La sessualità, Freud e Fellini
Ti ricordi di Dolly Bell? è un film sociale e politico, ma è soprattutto un romanzo di formazione. Kusturica segue il suo giovane protagonista con tanta tenerezza. Guardate quando si veste da “adulto” per incontrare il suo amore. E mette nelle scarpe del fratello maggiore della carta da giornale perché sono troppo grandi. O quando riprende la sua storia d’amore da dove era stata interrotta, versando dell’acqua sulla testa della sua amata. «Quello che ho preso da Fellini, più che la sessualità, che era un aspetto molto forte, è però la malinconia» commenta.

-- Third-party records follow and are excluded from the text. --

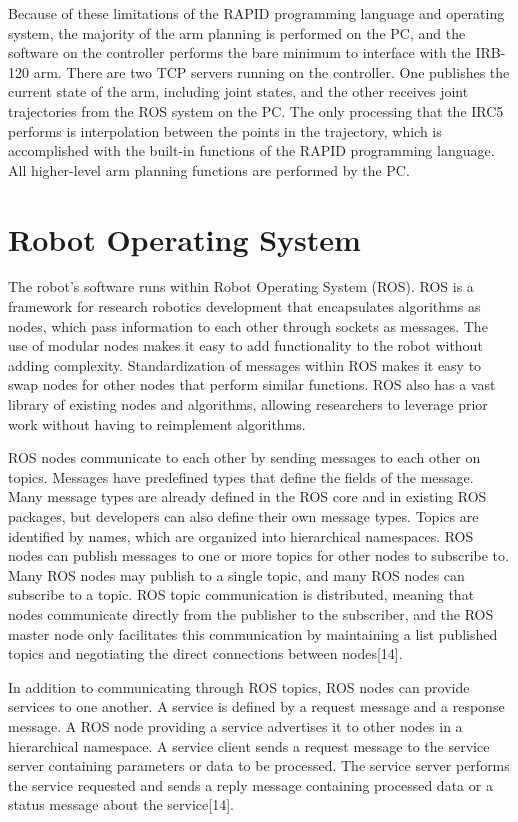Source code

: \documentclass[]{cwru} %
\begin{document}
Because of these limitations of the RAPID programming language and
operating system, the majority of the arm planning is performed on the
PC, and the software on the controller performs the bare minimum to
interface with the IRB-120 arm. There are two TCP servers running on the
controller. One publishes the current state of the arm, including joint
states, and the other receives joint trajectories from the ROS system on
the PC. The only processing that the IRC5 performs is interpolation
between the points in the trajectory, which is accomplished with the
built-in functions of the RAPID programming language. All higher-level
arm planning functions are performed by the PC.

\section{Robot Operating System}

The robot's software runs within Robot Operating System (ROS). ROS is a
framework for research robotics development that encapsulates algorithms
as nodes, which pass information to each other through sockets as
messages. The use of modular nodes makes it easy to add functionality to
the robot without adding complexity. Standardization of messages within
ROS makes it easy to swap nodes for other nodes that perform similar
functions. ROS also has a vast library of existing nodes and algorithms,
allowing researchers to leverage prior work without having to
reimplement algorithms.

ROS nodes communicate to each other by sending messages to each other on
topics. Messages have predefined types that define the fields of the
message. Many message types are already defined in the ROS core and in
existing ROS packages, but developers can also define their own message
types. Topics are identified by names, which are organized into
hierarchical namespaces. ROS nodes can publish messages to one or more
topics for other nodes to subscribe to. Many ROS nodes may publish to a
single topic, and many ROS nodes can subscribe to a topic. ROS topic
communication is distributed, meaning that nodes communicate directly
from the publisher to the subscriber, and the ROS master node only
facilitates this communication by maintaining a list published topics
and negotiating the direct connections between nodes{[}14{]}.

In addition to communicating through ROS topics, ROS nodes can provide
services to one another. A service is defined by a request message and a
response message. A ROS node providing a service advertises it to other
nodes in a hierarchical namespace. A service client sends a request
message to the service server containing parameters or data to be
processed. The service server performs the service requested and sends a
reply message containing processed data or a status message about the
service{[}14{]}.
\end{document}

I Sex Pistols, i Clash, Maradona: poi il nulla
Kusturica deve molto ai suoi maestri. «Ho vissuto Fellini, Antonioni, Bergman, Bob Fosse» racconta. È stato il periodo del cinema d’autore». «È stato lo stesso con il rock’n’roll e il calcio» continua. «Ci sono stati i Sex Pistols, Joe Strummer e i Clash, e Maradona, che è stato uno degli ultimi calciatori a parlare di politica e giustizia. Dopo è arrivata la superficialità totale. Nessun autore è riuscito a dare un senso alle cose. Forse nella letteratura ci si prova ancora». «In Italia avete 3, 4 giovani autori, che rappresentano quello che abbiamo appena detto, una new wave del cinema italiano. All’epoca erano molti di più». «George Clooney Dio dell’espresso è una battuta per dire come abbiamo perso la battaglia per la cultura» continua. «Non sto dicendo che non abbia interpretato ruoli importanti in bei film, ma rappresenta il momento in cui il cinema si è allontanato dalla cultura ed è diventato commercio. Il linguaggio del cinema sta cambiando. Non puoi far ridere al cinema quanto riesce a farlo YouTube. A meno che tu non voglia usare il linguaggio della pubblicità. O fai cinema d’autore, che in questa corsa non può certo vincere».